You don't have to stare at a graphic novel by the Norwegian cartoonist Jason, but its characters will always stare at you. His blank-faced animal-men and -women never blink; their large, empty eyes are always exactly the same size, no matter what they're looking at. That's one of the markers of death in a Jason comic: closed eyes.
Their emotional reactions are equally dampened: the apocalypse could happen in a Jason book -- has happened, several times, in a number of Jason books, not excluding this one -- and people might run from it, to save themselves, but they don't scream or fall down or show anything other than mild surprise.
Lost Cat is a large, major Jason story, stretching to two hundred pages, but, as always, it's put together from off-the-shelf genre materials: the hardboiled detective, the mysterious femme fatale, the secret plot, the rich old man who wants one more thing before he dies. And, of course, the lost cat that sets the whole plot in motion.
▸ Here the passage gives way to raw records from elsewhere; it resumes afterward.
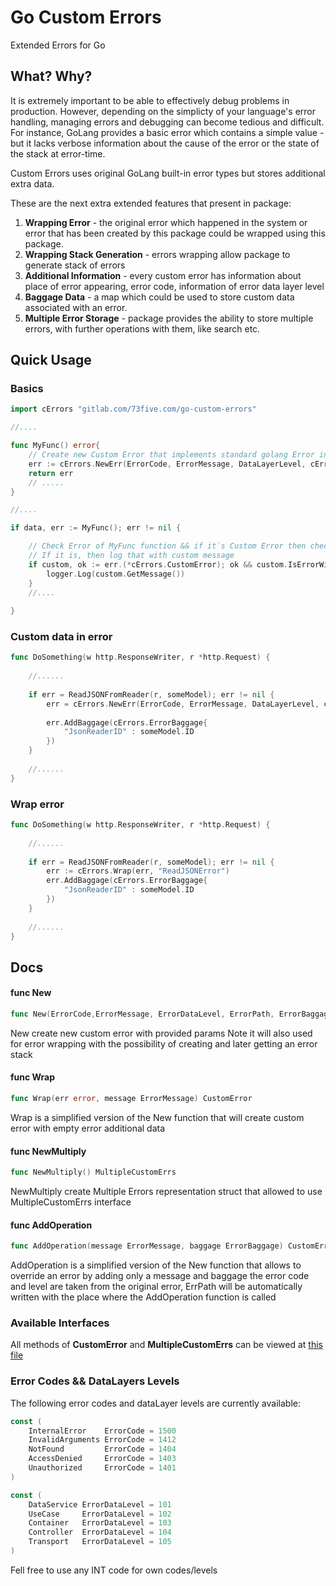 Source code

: # Go Custom Errors

Extended Errors for Go

## What? Why?

It is extremely important to be able to effectively debug problems in production. However, depending
on the simplicty of your language's error handling, managing errors and debugging can become tedious
and difficult. For instance, GoLang provides a basic error which contains a simple value - but it
lacks verbose information about the cause of the error or the state of the stack at error-time.

Custom Errors uses original GoLang built-in error types but stores additional extra data.

These are the next extra extended features that present in package:

1. **Wrapping Error** - the original error which happened in the system or error that has been created by this package
   could be wrapped using this package.
2. **Wrapping Stack Generation** - errors wrapping allow package to generate stack of errors
3. **Additional Information** - every custom error has information about place of error appearing, error code, 
   information of error data layer level
4. **Baggage Data** - a map which could be used to store custom data associated with an error.
5. **Multiple Error Storage** - package provides the ability to store multiple errors, with further operations with them,
like search etc.

## Quick Usage

### Basics

```go
import cErrors "gitlab.com/73five.com/go-custom-errors"

//....

func MyFunc() error{
    // Create new Custom Error that implements standard golang Error interface
	err := cErrors.NewErr(ErrorCode, ErrorMessage, DataLayerLevel, cErrors.DetectPath(cErrors.SkipFunctionHelper), Baggage, err)
	return err
    // .....
}

//....

if data, err := MyFunc(); err != nil {

    // Check Error of MyFunc function && if it`s Custom Error then check is it NotFound error 
	// If it is, then log that with custom message
    if custom, ok := err.(*cErrors.CustomError); ok && custom.IsErrorWithCodeExistInStack(cErrors.NotFound) {
    	logger.Log(custom.GetMessage())
    }
    //....
    
}
```

### Custom data in error

```go
func DoSomething(w http.ResponseWriter, r *http.Request) {
	
    //......
	
    if err = ReadJSONFromReader(r, someModel); err != nil {
        err = cErrors.NewErr(ErrorCode, ErrorMessage, DataLayerLevel, cErrors.DetectPath(cErrors.SkipFunctionHelper), nil, err)
        
        err.AddBaggage(cErrors.ErrorBaggage{
            "JsonReaderID" : someModel.ID
        })
    }
    
    //......
}
```

### Wrap error


```go
func DoSomething(w http.ResponseWriter, r *http.Request) {
	
    //......
	
    if err = ReadJSONFromReader(r, someModel); err != nil {
        err := cErrors.Wrap(err, "ReadJSONError")
        err.AddBaggage(cErrors.ErrorBaggage{
            "JsonReaderID" : someModel.ID
        })
    }
    
    //......
}
```

## Docs

#### func New

```go
func New(ErrorCode,ErrorMessage, ErrorDataLevel, ErrorPath, ErrorBaggage, error) CustomError
```

New create new custom error with provided params
Note it will also used for error wrapping with the possibility of creating and later getting an error stack


#### func Wrap

```go
func Wrap(err error, message ErrorMessage) CustomError
```

Wrap is a simplified version of the New function that will create custom error with empty error additional data

#### func NewMultiply

```go
func NewMultiply() MultipleCustomErrs 
```

NewMultiply create Multiple Errors representation struct that allowed to use MultipleCustomErrs interface


#### func AddOperation

```go
func AddOperation(message ErrorMessage, baggage ErrorBaggage) CustomError
```

AddOperation is a simplified version of the New function that allows to override an error by adding only a message
and baggage the error code and level are taken from the original error, ErrPath will be automatically written with
the place where the AddOperation function is called


### Available Interfaces 

All methods of **CustomError** and **MultipleCustomErrs** can be viewed at [this file](interfaces.go)


### Error Codes && DataLayers Levels 

The following error codes and dataLayer levels are currently available:

``` go
const (
	InternalError    ErrorCode = 1500
	InvalidArguments ErrorCode = 1412
	NotFound         ErrorCode = 1404
	AccessDenied     ErrorCode = 1403
	Unauthorized     ErrorCode = 1401
)

const (
	DataService ErrorDataLevel = 101
	UseCase     ErrorDataLevel = 102
	Container   ErrorDataLevel = 103
	Controller  ErrorDataLevel = 104
	Transport   ErrorDataLevel = 105
)
```

Fell free to use any INT code for own codes/levels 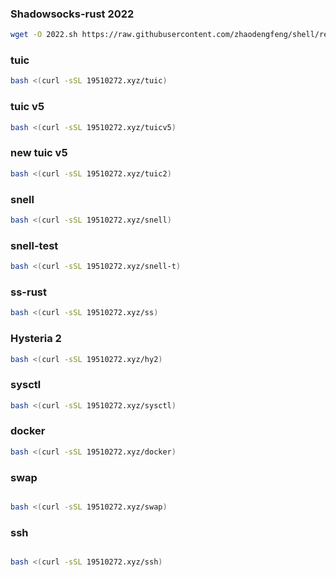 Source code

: 

###  Shadowsocks-rust 2022 

```sh
wget -O 2022.sh https://raw.githubusercontent.com/zhaodengfeng/shell/refs/heads/main/hadowsocks-rust2022/2022.sh  && chmod +x 2022.sh && bash 2022.sh
```


###  tuic 

```sh
bash <(curl -sSL 19510272.xyz/tuic)
```
###  tuic v5

```sh
bash <(curl -sSL 19510272.xyz/tuicv5)
```

###  new tuic v5

```sh
bash <(curl -sSL 19510272.xyz/tuic2)
```

### snell

```sh
bash <(curl -sSL 19510272.xyz/snell)
```

### snell-test

```sh
bash <(curl -sSL 19510272.xyz/snell-t)
```

### ss-rust

```sh
bash <(curl -sSL 19510272.xyz/ss)
```
### Hysteria 2

```sh
bash <(curl -sSL 19510272.xyz/hy2)
```
###  sysctl 

```sh
bash <(curl -sSL 19510272.xyz/sysctl)
```
###  docker 

```sh
bash <(curl -sSL 19510272.xyz/docker)
```

###  swap 

```sh

bash <(curl -sSL 19510272.xyz/swap)
```

###  ssh 

```sh

bash <(curl -sSL 19510272.xyz/ssh)
```
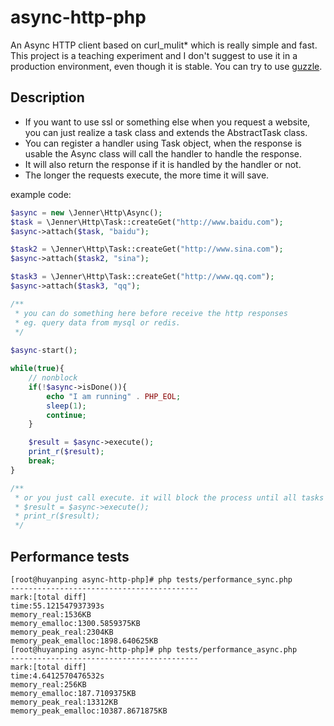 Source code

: # async-http-php
An Async HTTP client based on curl_mulit* which is really simple and fast.  
This project is a teaching experiment and I don't suggest to use it in a production environment, even though it is stable.
You can try to use [guzzle](http://docs.guzzlephp.org/en/latest/quickstart.html#async-requests).

Description
-----------------
- If you want to use ssl or something else when you request a website, you can just realize a task class and extends the AbstractTask class.
- You can register a handler using Task object, when the response is usable the Async class will call the handler to handle the response.
- It will also return the response if it is handled by the handler or not.
- The longer the requests execute, the more time it will save.

example code:
```php
$async = new \Jenner\Http\Async();
$task = \Jenner\Http\Task::createGet("http://www.baidu.com");
$async->attach($task, "baidu");

$task2 = \Jenner\Http\Task::createGet("http://www.sina.com");
$async->attach($task2, "sina");

$task3 = \Jenner\Http\Task::createGet("http://www.qq.com");
$async->attach($task3, "qq");

/**
 * you can do something here before receive the http responses
 * eg. query data from mysql or redis.
 */
 
$async-start();

while(true){
    // nonblock
    if(!$async->isDone()){
        echo "I am running" . PHP_EOL;
        sleep(1);
        continue;
    }

    $result = $async->execute();
    print_r($result);
    break;
}

/**
 * or you just call execute. it will block the process until all tasks are done.
 * $result = $async->execute();
 * print_r($result);
 */
```

Performance tests
---------------------
```shell
[root@huyanping async-http-php]# php tests/performance_sync.php  
------------------------------------------
mark:[total diff]
time:55.121547937393s
memory_real:1536KB
memory_emalloc:1300.5859375KB
memory_peak_real:2304KB
memory_peak_emalloc:1898.640625KB
[root@huyanping async-http-php]# php tests/performance_async.php 
------------------------------------------
mark:[total diff]
time:4.6412570476532s
memory_real:256KB
memory_emalloc:187.7109375KB
memory_peak_real:13312KB
memory_peak_emalloc:10387.8671875KB
```

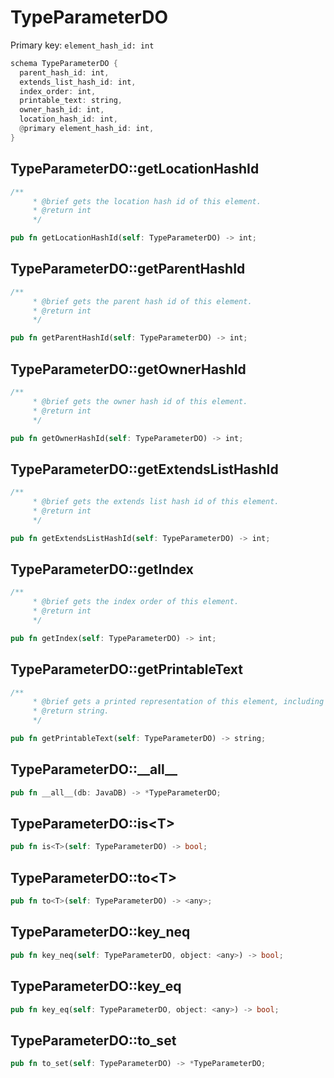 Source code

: # TypeParameterDO

Primary key: `element_hash_id: int`

```rust
schema TypeParameterDO {
  parent_hash_id: int,
  extends_list_hash_id: int,
  index_order: int,
  printable_text: string,
  owner_hash_id: int,
  location_hash_id: int,
  @primary element_hash_id: int,
}
```
## TypeParameterDO::getLocationHashId

```rust
/**
     * @brief gets the location hash id of this element.
     * @return int
     */
```
```rust
pub fn getLocationHashId(self: TypeParameterDO) -> int;
```
## TypeParameterDO::getParentHashId

```rust
/**
     * @brief gets the parent hash id of this element.
     * @return int
     */
```
```rust
pub fn getParentHashId(self: TypeParameterDO) -> int;
```
## TypeParameterDO::getOwnerHashId

```rust
/**
     * @brief gets the owner hash id of this element.
     * @return int
     */
```
```rust
pub fn getOwnerHashId(self: TypeParameterDO) -> int;
```
## TypeParameterDO::getExtendsListHashId

```rust
/**
     * @brief gets the extends list hash id of this element.
     * @return int
     */
```
```rust
pub fn getExtendsListHashId(self: TypeParameterDO) -> int;
```
## TypeParameterDO::getIndex

```rust
/**
     * @brief gets the index order of this element.
     * @return int
     */
```
```rust
pub fn getIndex(self: TypeParameterDO) -> int;
```
## TypeParameterDO::getPrintableText

```rust
/**
     * @brief gets a printed representation of this element, including its structure where applicable.
     * @return string.
     */
```
```rust
pub fn getPrintableText(self: TypeParameterDO) -> string;
```
## TypeParameterDO::\_\_all\_\_

```rust
pub fn __all__(db: JavaDB) -> *TypeParameterDO;
```
## TypeParameterDO::is\<T\>

```rust
pub fn is<T>(self: TypeParameterDO) -> bool;
```
## TypeParameterDO::to\<T\>

```rust
pub fn to<T>(self: TypeParameterDO) -> <any>;
```
## TypeParameterDO::key\_neq

```rust
pub fn key_neq(self: TypeParameterDO, object: <any>) -> bool;
```
## TypeParameterDO::key\_eq

```rust
pub fn key_eq(self: TypeParameterDO, object: <any>) -> bool;
```
## TypeParameterDO::to\_set

```rust
pub fn to_set(self: TypeParameterDO) -> *TypeParameterDO;
```
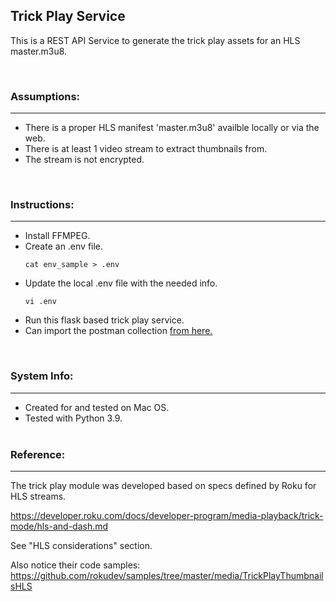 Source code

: ## Trick Play Service

This is a REST API Service to generate the trick play assets for an HLS master.m3u8.

<br/>

### Assumptions:
---

- There is a proper HLS manifest 'master.m3u8' availble locally or via the web.
- There is at least 1 video stream to extract thumbnails from.
- The stream is not encrypted.

<br/>

### Instructions:
---

- Install FFMPEG.
- Create an .env file.<br>
    ```
    cat env_sample > .env
    ```
- Update the local .env file with the needed info.<br>
    ```
    vi .env
    ```
- Run this flask based trick play service.
- Can import the postman collection [from here.](postman)

<br/>

### System Info:
---

- Created for and tested on Mac OS.
- Tested with Python 3.9.
<br/><br/>

### Reference:
---
The trick play module was developed based on specs defined by Roku for HLS streams.

https://developer.roku.com/docs/developer-program/media-playback/trick-mode/hls-and-dash.md

See "HLS considerations" section.

Also notice their code samples:
https://github.com/rokudev/samples/tree/master/media/TrickPlayThumbnailsHLS

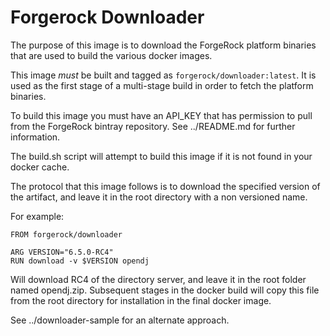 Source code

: # Forgerock Downloader

The purpose of this image is to download the ForgeRock platform binaries that are used to build the various docker images.

This image *must* be built and tagged as `forgerock/downloader:latest`.  It is used as the first stage of a multi-stage build
in order to fetch the platform binaries.

To build this image you must have an API_KEY that has permission to pull from the ForgeRock bintray repository. See ../README.md for further information.

The build.sh script will attempt to build this image if it is not found in your docker cache.


The protocol that this image follows is to download the specified version of the artifact, and leave it in the root directory with a non versioned name.

For example:

```
FROM forgerock/downloader 

ARG VERSION="6.5.0-RC4"
RUN download -v $VERSION opendj
```

Will download RC4 of the directory server, and leave it in the root folder named opendj.zip. Subsequent stages in the docker build will copy this file from the root directory for installation in the final docker image.

See ../downloader-sample for an alternate approach.
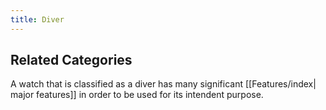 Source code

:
 ```yaml
---
title: Diver
---
```

## Related Categories ##

A watch that is classified as a diver has many significant [[Features/index| major features]] in order to  be used for its intendent purpose.
 
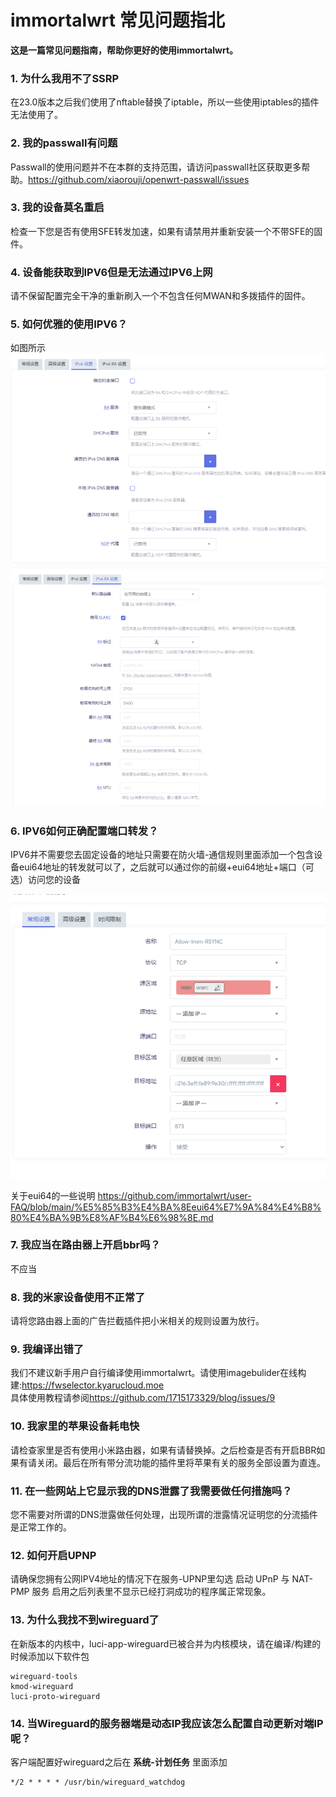 # immortalwrt 常见问题指北

**这是一篇常见问题指南，帮助你更好的使用immortalwrt。**

### 1. 为什么我用不了SSRP

在23.0版本之后我们使用了nftable替换了iptable，所以一些使用iptables的插件无法使用了。

### 2. 我的passwall有问题

Passwall的使用问题并不在本群的支持范围，请访问passwall社区获取更多帮助。<https://github.com/xiaorouji/openwrt-passwall/issues>

### 3. 我的设备莫名重启

检查一下您是否有使用SFE转发加速，如果有请禁用并重新安装一个不带SFE的固件。

### 4. 设备能获取到IPV6但是无法通过IPV6上网

请不保留配置完全干净的重新刷入一个不包含任何MWAN和多拨插件的固件。

### 5. 如何优雅的使用IPV6？

如图所示  
![Alt text](/img/image.png)
![Alt text](/img/image-1.png)
### 6. IPV6如何正确配置端口转发？

IPV6并不需要您去固定设备的地址只需要在防火墙-通信规则里面添加一个包含设备eui64地址的转发就可以了，之后就可以通过你的前缀+eui64地址+端口（可选）访问您的设备

![Alt text](/img/image-2.png)

关于eui64的一些说明 <https://github.com/immortalwrt/user-FAQ/blob/main/%E5%85%B3%E4%BA%8Eeui64%E7%9A%84%E4%B8%80%E4%BA%9B%E8%AF%B4%E6%98%8E.md>

### 7. 我应当在路由器上开启bbr吗？

不应当

### 8. 我的米家设备使用不正常了

请将您路由器上面的广告拦截插件把小米相关的规则设置为放行。

### 9. 我编译出错了

我们不建议新手用户自行编译使用immortalwrt。请使用imagebulider在线构建:<https://fwselector.kyarucloud.moe>   
具体使用教程请参阅<https://github.com/1715173329/blog/issues/9>

### 10. 我家里的苹果设备耗电快

请检查家里是否有使用小米路由器，如果有请替换掉。之后检查是否有开启BBR如果有请关闭。最后在所有带分流功能的插件里将苹果有关的服务全部设置为直连。

### 11. 在一些网站上它显示我的DNS泄露了我需要做任何措施吗？

您不需要对所谓的DNS泄露做任何处理，出现所谓的泄露情况证明您的分流插件是正常工作的。

### 12. 如何开启UPNP

请确保您拥有公网IPV4地址的情况下在服务-UPNP里勾选 启动 UPnP 与 NAT-PMP 服务 启用之后列表里不显示已经打洞成功的程序属正常现象。

### 13. 为什么我找不到wireguard了

在新版本的内核中，luci-app-wireguard已被合并为内核模块，请在编译/构建的时候添加以下软件包
```
wireguard-tools
kmod-wireguard
luci-proto-wireguard
```

### 14. 当Wireguard的服务器端是动态IP我应该怎么配置自动更新对端IP呢？

客户端配置好wireguard之后在 **系统-计划任务** 里面添加
```
*/2 * * * * /usr/bin/wireguard_watchdog
```
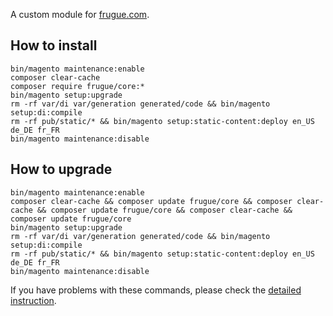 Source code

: A custom module for [frugue.com](https://frugue.com).

## How to install
```
bin/magento maintenance:enable
composer clear-cache
composer require frugue/core:*
bin/magento setup:upgrade
rm -rf var/di var/generation generated/code && bin/magento setup:di:compile
rm -rf pub/static/* && bin/magento setup:static-content:deploy en_US de_DE fr_FR
bin/magento maintenance:disable
```

## How to upgrade
```
bin/magento maintenance:enable
composer clear-cache && composer update frugue/core && composer clear-cache && composer update frugue/core && composer clear-cache && composer update frugue/core
bin/magento setup:upgrade
rm -rf var/di var/generation generated/code && bin/magento setup:di:compile
rm -rf pub/static/* && bin/magento setup:static-content:deploy en_US de_DE fr_FR
bin/magento maintenance:disable
```

If you have problems with these commands, please check the [detailed instruction](https://mage2.pro/t/263). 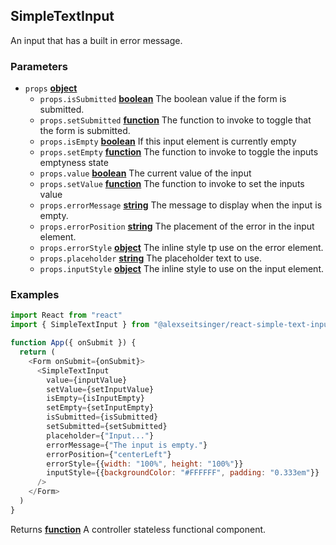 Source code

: <!-- Generated by documentation.js. Update this documentation by updating the source code. -->

## SimpleTextInput

An input that has a built in error message.

### Parameters

-   `props` **[object][1]** 
    -   `props.isSubmitted` **[boolean][2]** The boolean value if the form is submitted.
    -   `props.setSubmitted` **[function][3]** The function to invoke to toggle that the form is submitted.
    -   `props.isEmpty` **[boolean][2]** If this input element is currently empty
    -   `props.setEmpty` **[function][3]** The function to invoke to toggle the inputs emptyness state
    -   `props.value` **[boolean][2]** The current value of the input
    -   `props.setValue` **[function][3]** The function to invoke to set the inputs value
    -   `props.errorMessage` **[string][4]** The message to display when the input is empty.
    -   `props.errorPosition` **[string][4]** The placement of the error in the input element.
    -   `props.errorStyle` **[object][1]** The inline style tp use on the error element.
    -   `props.placeholder` **[string][4]** The placeholder text to use.
    -   `props.inputStyle` **[object][1]** The inline style to use on the input element.

### Examples

```javascript
import React from "react"
import { SimpleTextInput } from "@alexseitsinger/react-simple-text-input"

function App({ onSubmit }) {
  return (
    <Form onSubmit={onSubmit}>
      <SimpleTextInput
        value={inputValue}
        setValue={setInputValue}
        isEmpty={isInputEmpty}
        setEmpty={setInputEmpty}
        isSubmitted={isSubmitted}
        setSubmitted={setSubmitted}
        placeholder={"Input..."}
        errorMessage={"The input is empty."}
        errorPosition={"centerLeft"}
        errorStyle={{width: "100%", height: "100%"}}
        inputStyle={{backgroundColor: "#FFFFFF", padding: "0.333em"}}
      />
    </Form>
  )
}
```

Returns **[function][3]** A controller stateless functional component.

[1]: https://developer.mozilla.org/docs/Web/JavaScript/Reference/Global_Objects/Object

[2]: https://developer.mozilla.org/docs/Web/JavaScript/Reference/Global_Objects/Boolean

[3]: https://developer.mozilla.org/docs/Web/JavaScript/Reference/Statements/function

[4]: https://developer.mozilla.org/docs/Web/JavaScript/Reference/Global_Objects/String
As always with Jason, Lost Cat is driven equally by dialogue and by silences -- by panels of characters talking, usually inconsequentially, or of them doing things without narration. And those genre elements won't quite turn out the way you expect -- or there's one more genre reveal still to come to turn everything on its head.
So the detective finds a cat, and then searches for a lost woman. In parallel, he gets a case to find and retrieve a painting. Meanwhile, the world goes on -- as it does in a Jason story, which is not the way it ever does in the real world. The detective is perhaps not as sane or balanced as he appears -- but that's all right, since the world is equally deranged.
That counts for a happy ending in a Jason book, I suppose: that we are only as crazy as the world itself. It's not all that satisfying, but it's not really meant to be. This is a Jason book, about things lost and gone and irretrievable. Don't expect happy.